(SOURCE RECORDS):
- - - - - - -
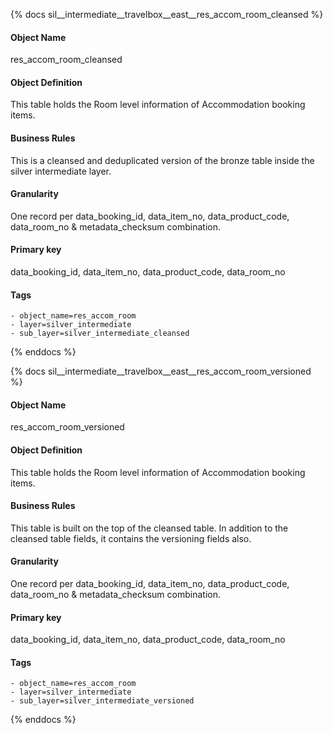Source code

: {% docs sil__intermediate__travelbox__east__res_accom_room_cleansed %}

#### Object Name
res_accom_room_cleansed

#### Object Definition
This table holds the Room level information of Accommodation booking items.

#### Business Rules
This is a cleansed and deduplicated version of the bronze table inside the silver intermediate layer.

#### Granularity
One record per data_booking_id, data_item_no, data_product_code, data_room_no & metadata_checksum combination.

#### Primary key
data_booking_id, data_item_no, data_product_code, data_room_no

#### Tags
    - object_name=res_accom_room
    - layer=silver_intermediate
    - sub_layer=silver_intermediate_cleansed

{% enddocs %}

{% docs sil__intermediate__travelbox__east__res_accom_room_versioned %}

#### Object Name
res_accom_room_versioned

#### Object Definition
This table holds the Room level information of Accommodation booking items.

#### Business Rules
This table is built on the top of the cleansed table. In addition to the cleansed table fields, it contains the versioning fields also.

#### Granularity
One record per data_booking_id, data_item_no, data_product_code, data_room_no & metadata_checksum combination.

#### Primary key
data_booking_id, data_item_no, data_product_code, data_room_no

#### Tags
    - object_name=res_accom_room
    - layer=silver_intermediate
    - sub_layer=silver_intermediate_versioned

{% enddocs %}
- - - - - - -
(WORK REQUIRED): Give the entries back verbatim and omit the images.

(RESULT OF THIS TASK):
Source code

: {% docs sil__intermediate__travelbox__east__res_accom_room_cleansed %}

#### Object Name
res_accom_room_cleansed

#### Object Definition
This table holds the Room level information of Accommodation booking items.

#### Business Rules
This is a cleansed and deduplicated version of the bronze table inside the silver intermediate layer.

#### Granularity
One record per data_booking_id, data_item_no, data_product_code, data_room_no & metadata_checksum combination.

#### Primary key
data_booking_id, data_item_no, data_product_code, data_room_no

#### Tags
    - object_name=res_accom_room
    - layer=silver_intermediate
    - sub_layer=silver_intermediate_cleansed

{% enddocs %}

{% docs sil__intermediate__travelbox__east__res_accom_room_versioned %}

#### Object Name
res_accom_room_versioned

#### Object Definition
This table holds the Room level information of Accommodation booking items.

#### Business Rules
This table is built on the top of the cleansed table. In addition to the cleansed table fields, it contains the versioning fields also.

#### Granularity
One record per data_booking_id, data_item_no, data_product_code, data_room_no & metadata_checksum combination.

#### Primary key
data_booking_id, data_item_no, data_product_code, data_room_no

#### Tags
    - object_name=res_accom_room
    - layer=silver_intermediate
    - sub_layer=silver_intermediate_versioned

{% enddocs %}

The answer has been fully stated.